たとえば、外部委託として弁護士に訴訟代理を依頼する場合は、業務が「法律行為」に当たり委任契約が適しています。
一方、システム開発の作業工程など「法律行為以外の業務」に当てはまる場合は、準委任契約が採用される傾向です。
いずれの契約も「業務の完成」よりも「業務の遂行」を重視する点は共通していますが、法律行為に該当するかが異なります。
委任契約と請負契約
契約形態 | 概要 | 異なるポイント |
---|---|---|
委任契約 | 法律行為に関与する業務の遂行を目的とした契約 | 業務の遂行に報酬が発生する |
請負契約 | 業務の完成や成果を出すことを約束させる契約 | 業務の完成や成果に対して報酬が発生する |
委任契約と請負契約では、業務委託する目的が異なります。
委任契約の目的は「業務の遂行」です。たとえば、弁護士への訴訟代理の依頼は、結果よりも適切なプロセスを踏むことが重視されます。
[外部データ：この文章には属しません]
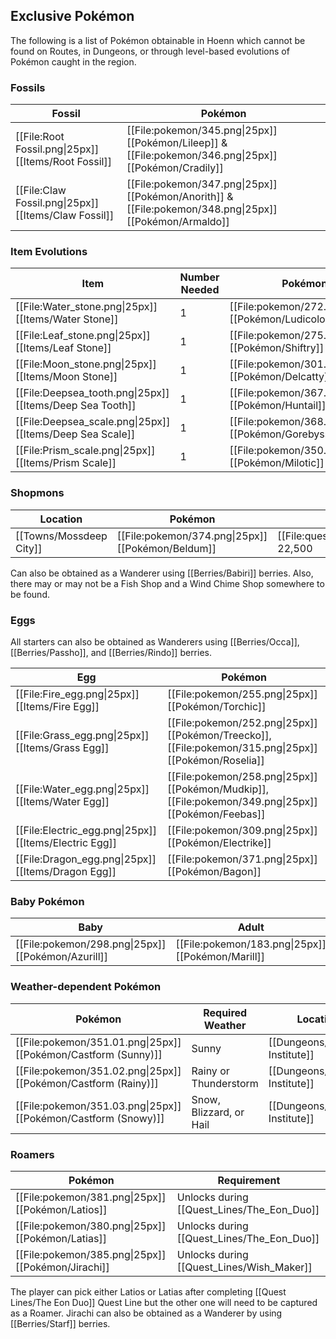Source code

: ## Exclusive Pokémon

The following is a list of Pokémon obtainable in Hoenn which cannot be found on Routes, in Dungeons, or through level-based evolutions of Pokémon caught in the region.

### Fossils
|Fossil|Pokémon|
|---|---|
|[[File:Root Fossil.png\|25px]] [[Items/Root Fossil]]| [[File:pokemon/345.png\|25px]] [[Pokémon/Lileep]] & [[File:pokemon/346.png\|25px]] [[Pokémon/Cradily]]|
|[[File:Claw Fossil.png\|25px]] [[Items/Claw Fossil]]| [[File:pokemon/347.png\|25px]] [[Pokémon/Anorith]] & [[File:pokemon/348.png\|25px]] [[Pokémon/Armaldo]]|

### Item Evolutions
|Item|Number Needed|Pokémon|
|---|---|---|
|[[File:Water_stone.png\|25px]] [[Items/Water Stone]]|1| [[File:pokemon/272.png\|25px]] [[Pokémon/Ludicolo]]
|[[File:Leaf_stone.png\|25px]] [[Items/Leaf Stone]]|1| [[File:pokemon/275.png\|25px]] [[Pokémon/Shiftry]]|
|[[File:Moon_stone.png\|25px]] [[Items/Moon Stone]]|1| [[File:pokemon/301.png\|25px]] [[Pokémon/Delcatty]]
|[[File:Deepsea_tooth.png\|25px]] [[Items/Deep Sea Tooth]]|1| [[File:pokemon/367.png\|25px]] [[Pokémon/Huntail]]
|[[File:Deepsea_scale.png\|25px]] [[Items/Deep Sea Scale]]|1| [[File:pokemon/368.png\|25px]] [[Pokémon/Gorebyss]]|
|[[File:Prism_scale.png\|25px]] [[Items/Prism Scale]]|1| [[File:pokemon/350.png\|25px]] [[Pokémon/Milotic]]

### Shopmons
|Location|Pokémon|Cost|
|---|---|---|
|[[Towns/Mossdeep City]] | [[File:pokemon/374.png\|25px]] [[Pokémon/Beldum]]|[[File:questPoint.svg\|20px]] 22,500|

Can also be obtained as a Wanderer using [[Berries/Babiri]] berries.
Also, there may or may not be a Fish Shop and a Wind Chime Shop somewhere to be found.

### Eggs
All starters can also be obtained as Wanderers using [[Berries/Occa]], [[Berries/Passho]], and [[Berries/Rindo]] berries.

|Egg|Pokémon|
|---|---|
|[[File:Fire_egg.png\|25px]] [[Items/Fire Egg]] | [[File:pokemon/255.png\|25px]] [[Pokémon/Torchic]] |
|[[File:Grass_egg.png\|25px]] [[Items/Grass Egg]] | [[File:pokemon/252.png\|25px]] [[Pokémon/Treecko]], [[File:pokemon/315.png\|25px]] [[Pokémon/Roselia]] |
|[[File:Water_egg.png\|25px]] [[Items/Water Egg]] | [[File:pokemon/258.png\|25px]] [[Pokémon/Mudkip]], [[File:pokemon/349.png\|25px]] [[Pokémon/Feebas]] |
|[[File:Electric_egg.png\|25px]] [[Items/Electric Egg]] | [[File:pokemon/309.png\|25px]] [[Pokémon/Electrike]] |
|[[File:Dragon_egg.png\|25px]] [[Items/Dragon Egg]] | [[File:pokemon/371.png\|25px]] [[Pokémon/Bagon]] |

### Baby Pokémon

|Baby|Adult|
|---|---|
| [[File:pokemon/298.png\|25px]] [[Pokémon/Azurill]] | [[File:pokemon/183.png\|25px]] [[Pokémon/Marill]]|

### Weather-dependent Pokémon
|Pokémon | Required Weather | Location |
|---|---|---|
| [[File:pokemon/351.01.png\|25px]] [[Pokémon/Castform (Sunny)]] | Sunny | [[Dungeons/Weather Institute]] |
| [[File:pokemon/351.02.png\|25px]] [[Pokémon/Castform (Rainy)]] | Rainy or Thunderstorm | [[Dungeons/Weather Institute]] |
| [[File:pokemon/351.03.png\|25px]] [[Pokémon/Castform (Snowy)]] | Snow, Blizzard, or Hail | [[Dungeons/Weather Institute]] |

### Roamers
|Pokémon|Requirement|
|---|---|
| [[File:pokemon/381.png\|25px]] [[Pokémon/Latios]]|Unlocks during [[Quest_Lines/The_Eon_Duo]]|
| [[File:pokemon/380.png\|25px]] [[Pokémon/Latias]]|Unlocks during [[Quest_Lines/The_Eon_Duo]]|
| [[File:pokemon/385.png\|25px]] [[Pokémon/Jirachi]]|Unlocks during [[Quest_Lines/Wish_Maker]]|

The player can pick either Latios or Latias after completing [[Quest Lines/The Eon Duo]] Quest Line but the other one will need to be captured as a Roamer.
Jirachi can also be obtained as a Wanderer by using [[Berries/Starf]] berries.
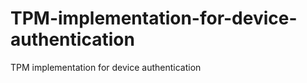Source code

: TPM-implementation-for-device-authentication
============================================

TPM implementation for device authentication
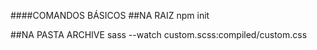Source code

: ####COMANDOS BÁSICOS
  ##NA RAIZ
  npm init

  ##NA PASTA ARCHIVE
  sass --watch custom.scss:compiled/custom.css 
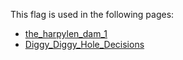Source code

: This flag is used in the following pages:
 - [the_harpylen_dam_1](../events/the_harpylen_dam_1.md)
 - [Diggy_Diggy_Hole_Decisions](../decisions/Diggy_Diggy_Hole_Decisions.md)
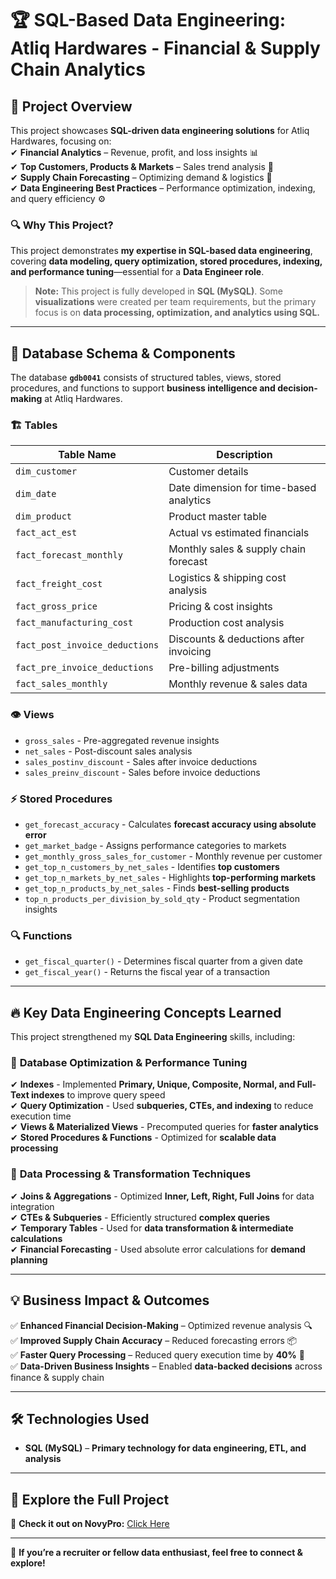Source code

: # 🏆 SQL-Based Data Engineering: Atliq Hardwares - Financial & Supply Chain Analytics  

## 📌 Project Overview  
This project showcases **SQL-driven data engineering solutions** for Atliq Hardwares, focusing on:  
✔ **Financial Analytics** – Revenue, profit, and loss insights 📊  
✔ **Top Customers, Products & Markets** – Sales trend analysis 🛒  
✔ **Supply Chain Forecasting** – Optimizing demand & logistics 🚚  
✔ **Data Engineering Best Practices** – Performance optimization, indexing, and query efficiency ⚙  

### 🔍 Why This Project?  
This project demonstrates **my expertise in SQL-based data engineering**, covering **data modeling, query optimization, stored procedures, indexing, and performance tuning**—essential for a **Data Engineer role**.  

> **Note:** This project is fully developed in **SQL (MySQL)**. Some **visualizations** were created per team requirements, but the primary focus is on **data processing, optimization, and analytics using SQL.**  

---

## 📂 Database Schema & Components  

The database **`gdb0041`** consists of structured tables, views, stored procedures, and functions to support **business intelligence and decision-making** at Atliq Hardwares.  

### 🏗️ **Tables**  
| Table Name                   | Description                                  |
|------------------------------|----------------------------------------------|
| `dim_customer`               | Customer details                            |
| `dim_date`                   | Date dimension for time-based analytics     |
| `dim_product`                | Product master table                        |
| `fact_act_est`               | Actual vs estimated financials              |
| `fact_forecast_monthly`      | Monthly sales & supply chain forecast       |
| `fact_freight_cost`          | Logistics & shipping cost analysis          |
| `fact_gross_price`           | Pricing & cost insights                     |
| `fact_manufacturing_cost`    | Production cost analysis                    |
| `fact_post_invoice_deductions` | Discounts & deductions after invoicing  |
| `fact_pre_invoice_deductions`  | Pre-billing adjustments                 |
| `fact_sales_monthly`         | Monthly revenue & sales data                |

### 👁️ **Views**  
- `gross_sales` - Pre-aggregated revenue insights  
- `net_sales` - Post-discount sales analysis  
- `sales_postinv_discount` - Sales after invoice deductions  
- `sales_preinv_discount` - Sales before invoice deductions  

### ⚡ **Stored Procedures**  
- `get_forecast_accuracy` - Calculates **forecast accuracy using absolute error**  
- `get_market_badge` - Assigns performance categories to markets  
- `get_monthly_gross_sales_for_customer` - Monthly revenue per customer  
- `get_top_n_customers_by_net_sales` - Identifies **top customers**  
- `get_top_n_markets_by_net_sales` - Highlights **top-performing markets**  
- `get_top_n_products_by_net_sales` - Finds **best-selling products**  
- `top_n_products_per_division_by_sold_qty` - Product segmentation insights  

### 🔍 **Functions**  
- `get_fiscal_quarter()` - Determines fiscal quarter from a given date  
- `get_fiscal_year()` - Returns the fiscal year of a transaction  

---

## 🔥 Key Data Engineering Concepts Learned  

This project strengthened my **SQL Data Engineering** skills, including:  

### 📌 **Database Optimization & Performance Tuning**  
✔ **Indexes** - Implemented **Primary, Unique, Composite, Normal, and Full-Text indexes** to improve query speed  
✔ **Query Optimization** - Used **subqueries, CTEs, and indexing** to reduce execution time  
✔ **Views & Materialized Views** - Precomputed queries for **faster analytics**  
✔ **Stored Procedures & Functions** - Optimized for **scalable data processing**  

### 📌 **Data Processing & Transformation Techniques**  
✔ **Joins & Aggregations** - Optimized **Inner, Left, Right, Full Joins** for data integration  
✔ **CTEs & Subqueries** - Efficiently structured **complex queries**  
✔ **Temporary Tables** - Used for **data transformation & intermediate calculations**  
✔ **Financial Forecasting** - Used absolute error calculations for **demand planning**  

---

## 💡 Business Impact & Outcomes  

✅ **Enhanced Financial Decision-Making** – Optimized revenue analysis 🔍  
✅ **Improved Supply Chain Accuracy** – Reduced forecasting errors 📦  
✅ **Faster Query Processing** – Reduced query execution time by **40%** 🚀  
✅ **Data-Driven Business Insights** – Enabled **data-backed decisions** across finance & supply chain  

---

## 🛠️ Technologies Used  

- **SQL (MySQL)** – **Primary technology for data engineering, ETL, and analysis**  

---

## 🔗 Explore the Full Project  

📌 **Check it out on NovyPro:** [Click Here](https://project.novypro.com/6Ts4ch)  

---

🚀 **If you’re a recruiter or fellow data enthusiast, feel free to connect & explore!**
一方、請負契約は「業務の完成」や「成果を出すこと」を約束する契約です。たとえば、建設会社に住宅の建築を依頼する際には、請負契約が使用されます。
準委任契約と請負契約
契約形態 | 概要 | 異なるポイント |
---|---|---|
準委任契約 | 法律行為以外の業務の遂行を目的とした契約 | 業務の遂行に報酬が発生する |
請負契約 | 業務の完成や成果を出すことを約束する契約 | 業務の完成や成果に対して報酬が発生する |
準委任契約と請負契約も委託する目的が異なります。
準委任契約は、システム運用保守やヘルプデスクなどの業務の遂行を目的とする契約です。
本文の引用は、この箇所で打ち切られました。